═══ RECORDS FOR THIS EXERCISE ═══

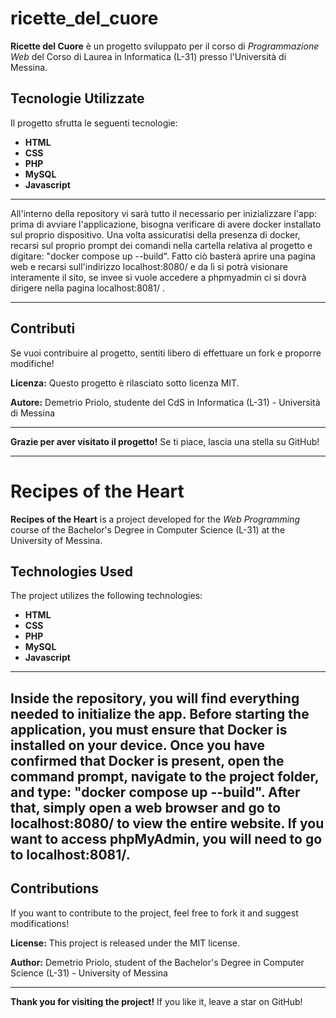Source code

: # ricette_del_cuore





**Ricette del Cuore** è un progetto sviluppato per il corso di *Programmazione Web* del Corso di Laurea in Informatica (L-31) presso l'Università di Messina.

## Tecnologie Utilizzate
Il progetto sfrutta le seguenti tecnologie:
- **HTML**
- **CSS**
- **PHP**
- **MySQL**
- **Javascript**
---
All'interno della repository vi sarà tutto il necessario per inizializzare l'app:
prima di avviare l'applicazione, bisogna verificare di avere docker installato sul proprio dispositivo.
Una volta assicuratisi della presenza di docker, recarsi sul proprio prompt dei comandi nella cartella relativa al progetto e digitare: "docker compose up --build". Fatto ciò basterà aprire una pagina web e recarsi sull'indirizzo localhost:8080/ e da lì si potrà visionare interamente il sito, se invee si vuole accedere a phpmyadmin ci si dovrà dirigere nella pagina localhost:8081/ .

---
## Contributi
Se vuoi contribuire al progetto, sentiti libero di effettuare un fork e proporre modifiche!

**Licenza:** Questo progetto è rilasciato sotto licenza MIT.

**Autore:** Demetrio Priolo, studente del CdS in Informatica (L-31) - Università di Messina

---

**Grazie per aver visitato il progetto!** Se ti piace, lascia una stella su GitHub!

----------
# Recipes of the Heart

**Recipes of the Heart** is a project developed for the *Web Programming* course of the Bachelor's Degree in Computer Science (L-31) at the University of Messina.

## Technologies Used
The project utilizes the following technologies:
- **HTML**
- **CSS**
- **PHP**
- **MySQL**
- **Javascript**
---

Inside the repository, you will find everything needed to initialize the app.
Before starting the application, you must ensure that Docker is installed on your device.
Once you have confirmed that Docker is present, open the command prompt, navigate to the project folder, and type: "docker compose up --build".
After that, simply open a web browser and go to localhost:8080/ to view the entire website.
If you want to access phpMyAdmin, you will need to go to localhost:8081/.
---

## Contributions
If you want to contribute to the project, feel free to fork it and suggest modifications!

**License:** This project is released under the MIT license.

**Author:** Demetrio Priolo, student of the Bachelor's Degree in Computer Science (L-31) - University of Messina

---

**Thank you for visiting the project!** If you like it, leave a star on GitHub!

═══

WHAT IS EXPECTED = Count each line above where the string "fork" occurs. Give the number only.

ANSWER SPACE = 2